1. Gericht stuft Livestreams der “Bild” als zulassungspflichtigen Rundfunk ein

    Das Berliner Verwaltungsgericht hat die Livestream-Angebote der „Bild“-Zeitung als zulassungspflichtigen Rundfunk eingestuft. Das geht aus einem Urteil vom Donnerstag hervor, wie ein Sprecher des Gerichts erläuterte. Die Kammer hat wegen grundsätzlicher Bedeutung die Berufung zugelassen.

  2. Nach Wahl in den Landtag: BR-Rundfunkrat lehnt Focus-Gründer Helmut Markwort als FDP-Vertreter ab 

    Bei der Besetzung des Rundfunkrates des Bayerischen Rundfunks (BR) kommt es zum Konflikt: Dieser lehnt den von der FDP entsandten Abgeordneten und Medienunternehmer Helmut Markwort als neues Mitglied ab. Dessen Entsendung entspreche nicht den Vorgaben im Bayerischen Rundfunkgesetz, entschied das BR-Aufsichtsgremium in seiner jüngsten nicht-öffentlichen Sitzung.

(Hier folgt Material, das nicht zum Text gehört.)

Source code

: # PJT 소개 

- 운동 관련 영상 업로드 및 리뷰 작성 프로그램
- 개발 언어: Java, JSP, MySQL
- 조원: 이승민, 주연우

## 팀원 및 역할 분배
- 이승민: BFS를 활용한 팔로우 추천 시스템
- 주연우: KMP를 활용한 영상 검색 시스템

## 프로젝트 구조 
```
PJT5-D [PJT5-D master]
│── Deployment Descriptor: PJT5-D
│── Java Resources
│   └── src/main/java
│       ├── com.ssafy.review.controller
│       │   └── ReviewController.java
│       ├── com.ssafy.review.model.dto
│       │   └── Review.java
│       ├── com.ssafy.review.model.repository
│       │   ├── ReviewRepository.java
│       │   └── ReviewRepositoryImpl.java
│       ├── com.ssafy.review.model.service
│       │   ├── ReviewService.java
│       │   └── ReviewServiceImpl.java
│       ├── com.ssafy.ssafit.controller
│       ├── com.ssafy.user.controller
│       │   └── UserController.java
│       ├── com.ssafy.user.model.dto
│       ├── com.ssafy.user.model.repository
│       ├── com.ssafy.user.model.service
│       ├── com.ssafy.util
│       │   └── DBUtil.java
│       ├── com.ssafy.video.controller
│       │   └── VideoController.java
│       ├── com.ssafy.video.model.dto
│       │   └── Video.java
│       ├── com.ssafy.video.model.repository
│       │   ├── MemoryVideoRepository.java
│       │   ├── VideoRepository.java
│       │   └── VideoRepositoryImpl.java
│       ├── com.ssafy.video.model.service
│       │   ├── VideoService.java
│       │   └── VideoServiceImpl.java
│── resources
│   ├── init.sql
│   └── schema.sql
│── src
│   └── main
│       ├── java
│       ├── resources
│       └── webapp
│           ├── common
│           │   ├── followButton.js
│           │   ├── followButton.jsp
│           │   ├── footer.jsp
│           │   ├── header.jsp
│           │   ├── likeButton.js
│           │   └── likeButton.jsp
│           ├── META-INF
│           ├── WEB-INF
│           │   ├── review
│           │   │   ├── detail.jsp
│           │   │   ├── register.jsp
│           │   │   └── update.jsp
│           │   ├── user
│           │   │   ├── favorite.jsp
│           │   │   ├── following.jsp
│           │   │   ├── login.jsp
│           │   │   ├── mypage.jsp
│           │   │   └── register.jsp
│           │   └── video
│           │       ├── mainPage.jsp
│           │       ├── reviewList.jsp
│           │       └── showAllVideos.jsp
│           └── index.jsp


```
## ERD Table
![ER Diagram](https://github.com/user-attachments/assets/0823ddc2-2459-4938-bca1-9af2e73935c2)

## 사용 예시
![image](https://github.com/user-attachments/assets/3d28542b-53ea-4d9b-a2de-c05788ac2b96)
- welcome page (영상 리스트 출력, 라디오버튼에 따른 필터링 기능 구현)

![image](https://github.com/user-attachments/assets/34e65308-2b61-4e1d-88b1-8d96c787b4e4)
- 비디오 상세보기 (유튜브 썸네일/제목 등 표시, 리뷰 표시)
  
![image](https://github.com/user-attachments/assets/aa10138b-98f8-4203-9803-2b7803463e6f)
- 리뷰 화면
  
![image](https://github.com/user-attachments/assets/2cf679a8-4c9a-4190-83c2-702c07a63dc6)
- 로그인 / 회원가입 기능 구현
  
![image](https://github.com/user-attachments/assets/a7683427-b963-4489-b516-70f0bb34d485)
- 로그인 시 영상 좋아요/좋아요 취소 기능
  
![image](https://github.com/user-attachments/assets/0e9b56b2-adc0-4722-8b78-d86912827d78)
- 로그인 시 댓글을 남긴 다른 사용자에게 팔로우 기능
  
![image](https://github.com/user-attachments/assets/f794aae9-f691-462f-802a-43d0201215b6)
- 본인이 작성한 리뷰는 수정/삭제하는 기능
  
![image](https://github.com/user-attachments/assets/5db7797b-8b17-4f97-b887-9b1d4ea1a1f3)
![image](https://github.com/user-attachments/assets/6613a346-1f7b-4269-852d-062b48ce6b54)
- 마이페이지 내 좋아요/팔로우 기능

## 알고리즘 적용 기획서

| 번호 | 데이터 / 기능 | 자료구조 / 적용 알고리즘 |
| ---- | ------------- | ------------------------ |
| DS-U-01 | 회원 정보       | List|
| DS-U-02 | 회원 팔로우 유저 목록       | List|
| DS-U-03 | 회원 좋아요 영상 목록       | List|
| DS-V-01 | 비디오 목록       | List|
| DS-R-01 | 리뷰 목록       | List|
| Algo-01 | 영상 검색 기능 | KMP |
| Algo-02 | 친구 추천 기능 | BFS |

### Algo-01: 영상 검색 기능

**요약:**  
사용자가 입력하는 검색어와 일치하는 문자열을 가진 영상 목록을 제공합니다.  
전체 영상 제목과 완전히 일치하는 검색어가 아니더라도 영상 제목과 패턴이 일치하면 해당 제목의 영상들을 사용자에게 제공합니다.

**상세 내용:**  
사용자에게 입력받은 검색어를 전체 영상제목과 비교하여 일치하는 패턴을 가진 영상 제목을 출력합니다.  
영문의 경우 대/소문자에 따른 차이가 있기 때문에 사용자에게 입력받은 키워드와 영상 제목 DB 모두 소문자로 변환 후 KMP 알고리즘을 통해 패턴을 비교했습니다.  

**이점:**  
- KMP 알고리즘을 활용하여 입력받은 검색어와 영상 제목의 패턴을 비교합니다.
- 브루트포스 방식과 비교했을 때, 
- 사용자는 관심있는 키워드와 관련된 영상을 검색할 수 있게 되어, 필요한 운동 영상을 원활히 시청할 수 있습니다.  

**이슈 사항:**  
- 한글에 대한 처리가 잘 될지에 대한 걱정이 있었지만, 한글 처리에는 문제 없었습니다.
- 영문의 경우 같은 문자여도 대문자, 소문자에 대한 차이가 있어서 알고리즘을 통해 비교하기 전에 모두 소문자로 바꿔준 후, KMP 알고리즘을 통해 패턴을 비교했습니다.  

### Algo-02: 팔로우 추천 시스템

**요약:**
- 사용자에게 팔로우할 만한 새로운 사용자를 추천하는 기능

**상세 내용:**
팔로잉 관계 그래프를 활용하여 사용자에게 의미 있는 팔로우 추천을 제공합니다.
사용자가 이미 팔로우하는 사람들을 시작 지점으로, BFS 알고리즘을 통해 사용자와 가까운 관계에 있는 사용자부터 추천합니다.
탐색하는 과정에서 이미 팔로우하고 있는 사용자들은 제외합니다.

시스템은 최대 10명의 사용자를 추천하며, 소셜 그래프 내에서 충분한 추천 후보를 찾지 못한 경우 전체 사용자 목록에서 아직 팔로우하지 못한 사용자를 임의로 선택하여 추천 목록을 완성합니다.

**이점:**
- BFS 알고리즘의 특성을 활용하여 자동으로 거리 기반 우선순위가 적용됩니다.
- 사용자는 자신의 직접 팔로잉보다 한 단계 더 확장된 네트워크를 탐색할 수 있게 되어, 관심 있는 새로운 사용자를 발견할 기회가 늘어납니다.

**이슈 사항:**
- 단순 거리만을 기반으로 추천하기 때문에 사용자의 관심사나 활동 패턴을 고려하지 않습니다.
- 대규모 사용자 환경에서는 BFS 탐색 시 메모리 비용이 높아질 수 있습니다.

  3. "Journalisten sollen nicht sagen, was Leute zu denken haben": US-Forscher attestiert deutschen Medien Realitätsferne

    Der US-Forscher Jay Rosen hat mit mehr als 50 deutschen Journalisten gesprochen, um sich ein Bild der hiesigen Presse zu machen. Sein Bericht in der FAZ gerät wenig schmeichelhaft. Die Medien seien geprägt von der Flüchtlingsbewegung im Herbst 2015 und dem Aufstieg der AfD. Seine Bestandsaufnahme schließt mit vor dem Hintergrund der aktuellen Debatte um Chemnitz lesenswerten Handlungsempfehlungen.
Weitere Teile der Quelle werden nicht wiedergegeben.